Cette provision, il faut l'avouer, était mesquine, ces livres
étaient noirs et enfumés, cette chandelle était
mourante, et l'habit vert était attendrissant. Oui, si vous
l'aviez vu, étalé sur cette chaise à demi
rompue, avec ces plis misérables et cet air de bonhomie, lui,
l'habit de fête, l'étendard du dimanche ! Les parements
vous eussent navré, le collet vous eût tiré des
larmes aux yeux.
Ce n'est pas que Garnier n'eût l'âme bien placée :
il ne s'aveuglait sur quoi que ce soit et n'accordait pas à un
tailleur plus de respect qu'il ne devait. Mais, s'il est vrai que
tout l'homme ait ses mauvais jours, n'est-il pas vrai aussi que la
pauvreté n'est pas faite pour les adoucir ? La
mélancolie, qui se glisse dans les palais sous la forme d'un
melon mal digéré ou d'un roman nouveau, est, dit-on,
tout aussi réelle que celle qui habite le toit d'un pauvre
diable sous la forme d'un mémoire de blanchisseuse ou d'un
bouton de moins à un unique habit. Cela n'est ni juste ni
charitable. Pour les riches, la tristesse n'est que la soeur de
l'ennui ; elle entre parfois par les balcons entrouverts, pour
traverser, comme un fil de la bonne Vierge, les longues galeries ;
elle s'accroche un instant aux lambris sculptés et aux angles
des cadres gothiques. Puis l'aboiement d'un chien, le parfum d'une
tasse de thé la chassent et la dissipent dans les airs. Mais
elle étend dans les mansardes, de la porte à la
fenêtre, sa longue toile d'araignée ; de faibles rayons
de soleil glissent à peine et se font jour entre ces
réseaux épais ; un insecte y danse ça et
là au milieu d'un flot de poussière, tandis que le
monstre aux pattes velues s'y accroche et s'y suspend dans tous les
sens.
Garnier ouvrit sa fenêtre. Hélas ! quel beau froid il
faisait ! comme s'il y avait de beaux froids quand on compte ses
bûches ! le soleil était sans nuages, la terre
sèche et nette comme une assiette d'étain. Les voitures
allaient et venaient. Et lui aussi il aimait la vie ! et lui aussi il
était abonné à un cabinet de lecture, et il
était plein de désirs, plein de sève et de
fermentation, comme un drame moderne !
Et lui aussi il voyait passer dans ses rêves des légions
de frêles jeunes filles, des armées d'êtres
angéliques et des Andalouses échevelées, tout
comme un autre ! lui aussi il comprenait profondément le moyen
âge, et lui aussi il était l'homme de son temps,
l'expression du siècle, comme une préface nouvelle ! et
lui aussi il était allé aux Italiens la veille ; il y
avait vu un ange de lumière en robe orange.

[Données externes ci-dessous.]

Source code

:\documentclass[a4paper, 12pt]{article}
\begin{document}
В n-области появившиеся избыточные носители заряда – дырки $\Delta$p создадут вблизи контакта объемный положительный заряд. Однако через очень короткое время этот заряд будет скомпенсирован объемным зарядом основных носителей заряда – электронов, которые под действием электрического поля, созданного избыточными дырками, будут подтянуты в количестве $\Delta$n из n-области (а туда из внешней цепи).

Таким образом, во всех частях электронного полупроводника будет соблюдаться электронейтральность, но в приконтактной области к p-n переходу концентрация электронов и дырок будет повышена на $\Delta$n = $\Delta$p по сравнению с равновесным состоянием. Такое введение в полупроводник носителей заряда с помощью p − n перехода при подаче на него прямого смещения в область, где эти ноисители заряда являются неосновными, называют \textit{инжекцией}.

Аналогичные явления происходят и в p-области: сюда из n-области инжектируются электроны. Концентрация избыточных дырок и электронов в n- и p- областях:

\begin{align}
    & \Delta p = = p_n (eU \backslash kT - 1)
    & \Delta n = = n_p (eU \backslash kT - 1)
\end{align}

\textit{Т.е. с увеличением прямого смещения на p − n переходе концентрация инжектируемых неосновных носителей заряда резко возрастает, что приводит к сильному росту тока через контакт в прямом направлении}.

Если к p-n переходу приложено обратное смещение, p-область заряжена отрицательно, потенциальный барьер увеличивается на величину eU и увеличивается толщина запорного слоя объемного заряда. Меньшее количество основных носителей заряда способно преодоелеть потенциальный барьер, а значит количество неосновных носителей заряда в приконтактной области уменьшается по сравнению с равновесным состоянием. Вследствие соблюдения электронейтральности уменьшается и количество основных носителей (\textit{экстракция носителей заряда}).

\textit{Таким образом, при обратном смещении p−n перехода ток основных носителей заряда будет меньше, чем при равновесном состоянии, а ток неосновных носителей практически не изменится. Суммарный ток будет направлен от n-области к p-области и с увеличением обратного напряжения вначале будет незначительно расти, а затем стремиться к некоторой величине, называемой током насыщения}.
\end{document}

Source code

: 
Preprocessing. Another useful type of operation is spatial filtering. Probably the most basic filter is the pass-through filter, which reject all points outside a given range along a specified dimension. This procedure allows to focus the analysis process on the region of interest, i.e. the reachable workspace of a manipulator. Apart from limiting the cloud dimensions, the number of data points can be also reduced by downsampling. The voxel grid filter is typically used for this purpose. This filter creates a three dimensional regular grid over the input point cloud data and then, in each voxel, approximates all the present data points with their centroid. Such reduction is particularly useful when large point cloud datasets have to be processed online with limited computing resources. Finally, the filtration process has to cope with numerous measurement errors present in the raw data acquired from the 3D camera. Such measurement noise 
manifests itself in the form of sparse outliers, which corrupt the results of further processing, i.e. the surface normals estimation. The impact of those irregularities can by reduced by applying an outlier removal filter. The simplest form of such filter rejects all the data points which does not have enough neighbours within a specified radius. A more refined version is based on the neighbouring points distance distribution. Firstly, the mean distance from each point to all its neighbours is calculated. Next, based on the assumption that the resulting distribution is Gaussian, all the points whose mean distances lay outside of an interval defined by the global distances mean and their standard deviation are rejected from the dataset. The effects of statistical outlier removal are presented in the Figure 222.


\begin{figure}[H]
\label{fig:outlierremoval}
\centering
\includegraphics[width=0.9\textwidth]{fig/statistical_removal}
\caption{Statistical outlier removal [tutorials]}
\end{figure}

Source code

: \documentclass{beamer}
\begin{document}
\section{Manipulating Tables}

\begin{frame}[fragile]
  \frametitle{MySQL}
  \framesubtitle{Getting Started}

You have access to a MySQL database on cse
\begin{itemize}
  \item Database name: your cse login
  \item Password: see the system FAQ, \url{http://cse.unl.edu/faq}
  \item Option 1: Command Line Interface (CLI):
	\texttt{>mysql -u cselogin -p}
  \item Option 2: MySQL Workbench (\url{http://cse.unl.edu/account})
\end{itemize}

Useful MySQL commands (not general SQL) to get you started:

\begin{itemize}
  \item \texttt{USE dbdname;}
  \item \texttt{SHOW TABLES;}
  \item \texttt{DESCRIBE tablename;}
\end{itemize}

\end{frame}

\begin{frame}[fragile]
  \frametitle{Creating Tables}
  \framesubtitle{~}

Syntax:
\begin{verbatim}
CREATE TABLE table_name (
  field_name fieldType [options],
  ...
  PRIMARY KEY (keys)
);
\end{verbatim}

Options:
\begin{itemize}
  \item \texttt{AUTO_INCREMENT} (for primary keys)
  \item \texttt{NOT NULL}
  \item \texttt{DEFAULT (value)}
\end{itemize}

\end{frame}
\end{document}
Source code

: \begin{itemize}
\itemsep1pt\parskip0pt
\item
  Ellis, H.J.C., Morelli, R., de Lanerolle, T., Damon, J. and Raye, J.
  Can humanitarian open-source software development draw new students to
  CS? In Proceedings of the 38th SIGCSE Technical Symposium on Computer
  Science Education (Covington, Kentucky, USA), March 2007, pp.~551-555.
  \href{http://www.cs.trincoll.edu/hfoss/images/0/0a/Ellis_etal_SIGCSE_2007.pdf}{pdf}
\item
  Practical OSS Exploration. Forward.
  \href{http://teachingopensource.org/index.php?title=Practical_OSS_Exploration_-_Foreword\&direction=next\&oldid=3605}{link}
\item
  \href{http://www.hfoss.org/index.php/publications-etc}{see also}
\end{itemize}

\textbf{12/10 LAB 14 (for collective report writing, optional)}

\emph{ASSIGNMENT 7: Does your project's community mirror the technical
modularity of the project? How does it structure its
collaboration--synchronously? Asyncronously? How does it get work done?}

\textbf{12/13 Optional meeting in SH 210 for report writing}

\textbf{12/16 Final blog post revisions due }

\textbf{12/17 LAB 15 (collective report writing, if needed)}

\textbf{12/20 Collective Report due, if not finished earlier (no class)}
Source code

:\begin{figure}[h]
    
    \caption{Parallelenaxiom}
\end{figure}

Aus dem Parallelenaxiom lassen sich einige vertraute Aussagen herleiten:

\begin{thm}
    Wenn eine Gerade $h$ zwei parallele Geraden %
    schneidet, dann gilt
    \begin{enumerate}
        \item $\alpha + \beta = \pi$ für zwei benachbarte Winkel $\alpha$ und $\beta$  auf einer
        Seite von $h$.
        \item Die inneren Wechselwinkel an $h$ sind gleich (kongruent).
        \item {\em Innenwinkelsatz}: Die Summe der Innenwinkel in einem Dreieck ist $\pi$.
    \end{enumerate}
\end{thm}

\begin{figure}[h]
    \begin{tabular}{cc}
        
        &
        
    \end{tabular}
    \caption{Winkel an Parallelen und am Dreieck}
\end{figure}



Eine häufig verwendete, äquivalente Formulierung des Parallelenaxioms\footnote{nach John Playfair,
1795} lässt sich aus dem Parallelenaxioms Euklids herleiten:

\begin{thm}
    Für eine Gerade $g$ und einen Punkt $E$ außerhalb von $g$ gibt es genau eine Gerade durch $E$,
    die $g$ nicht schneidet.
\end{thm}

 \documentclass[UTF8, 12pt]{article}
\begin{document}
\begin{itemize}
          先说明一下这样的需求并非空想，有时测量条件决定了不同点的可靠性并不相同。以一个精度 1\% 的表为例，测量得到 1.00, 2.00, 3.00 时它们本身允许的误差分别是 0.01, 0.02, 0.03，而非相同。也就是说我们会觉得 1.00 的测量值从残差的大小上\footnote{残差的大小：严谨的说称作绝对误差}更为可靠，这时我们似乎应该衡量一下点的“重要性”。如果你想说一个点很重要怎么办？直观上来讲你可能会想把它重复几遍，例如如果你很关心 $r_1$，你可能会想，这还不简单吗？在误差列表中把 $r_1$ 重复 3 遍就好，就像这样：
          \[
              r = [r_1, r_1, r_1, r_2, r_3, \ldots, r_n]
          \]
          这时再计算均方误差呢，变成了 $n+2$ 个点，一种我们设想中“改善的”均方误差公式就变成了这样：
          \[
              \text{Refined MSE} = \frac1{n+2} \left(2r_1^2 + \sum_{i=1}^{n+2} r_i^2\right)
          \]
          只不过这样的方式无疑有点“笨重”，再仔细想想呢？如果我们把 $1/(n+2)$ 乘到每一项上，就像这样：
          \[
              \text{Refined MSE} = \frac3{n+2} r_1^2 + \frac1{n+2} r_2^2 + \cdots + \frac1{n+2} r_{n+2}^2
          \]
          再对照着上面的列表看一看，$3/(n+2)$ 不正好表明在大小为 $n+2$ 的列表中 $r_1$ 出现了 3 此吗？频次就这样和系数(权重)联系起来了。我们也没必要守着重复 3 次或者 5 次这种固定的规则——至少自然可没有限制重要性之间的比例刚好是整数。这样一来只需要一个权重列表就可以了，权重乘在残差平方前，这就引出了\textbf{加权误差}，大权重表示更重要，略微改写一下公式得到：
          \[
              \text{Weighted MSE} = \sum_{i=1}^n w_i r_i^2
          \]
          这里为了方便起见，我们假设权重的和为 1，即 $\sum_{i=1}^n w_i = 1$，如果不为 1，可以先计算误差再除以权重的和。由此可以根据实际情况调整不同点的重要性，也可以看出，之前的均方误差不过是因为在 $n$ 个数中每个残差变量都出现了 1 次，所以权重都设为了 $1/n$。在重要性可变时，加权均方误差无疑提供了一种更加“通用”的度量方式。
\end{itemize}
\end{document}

Voilà ce qui navrait Garnier. Oh ! si à cette heure
d'angoisse il avait eu une voiture de remise, il serait allé
au bois de Boulogne, et il aurait cherché dans la foule
bigarrée et étincelante, dans la grande foule aux mille
têtes, la robe orange de sa beauté. Oh ! s'il avait eu
un coursier espagnol, à la fauve crinière, longue et
effilée comme de la soie, au pied sonore, à l'oeil
sanglant ; s'il avait eu un traîneau russe, avec ses grelots
d'argent et ses mules bondissantes sous les panaches
empourprés ! une gondole vénitienne avec son falot, sur
sa tête de cygne et ses deux rames bleues comme deux ailes
palpitantes ! oh ! s'il avait eu un dromadaire égyptien, un
renne lapon, un éléphant siamois ! oh ! s'il avait eu
cent écus !
Damnation ! tous les jours le même dîner, le même
habit vert ! La vie est-elle donc si douce ? le suicide n'est-il pas
un des besoins du siècle, une des conséquences de la
littérature ?
Garnier regardait de travers un pistolet accroché à son
mur, un pauvre pistolet sans pierre, incapable de nuire à
personne.
" Sombre et fidèle ami, s'écria le jeune homme, que
refermes-tu dans tes entrailles de fer ? Quel secret
mystérieux de doute et de terreur diras-tu à l'oreille
de l'homme assez osé pour te poser sur sa tempe amaigrie ?
Quelle vérité terrible jaillira dans l'éclair de
ta vieille batterie noircie par la fumée ?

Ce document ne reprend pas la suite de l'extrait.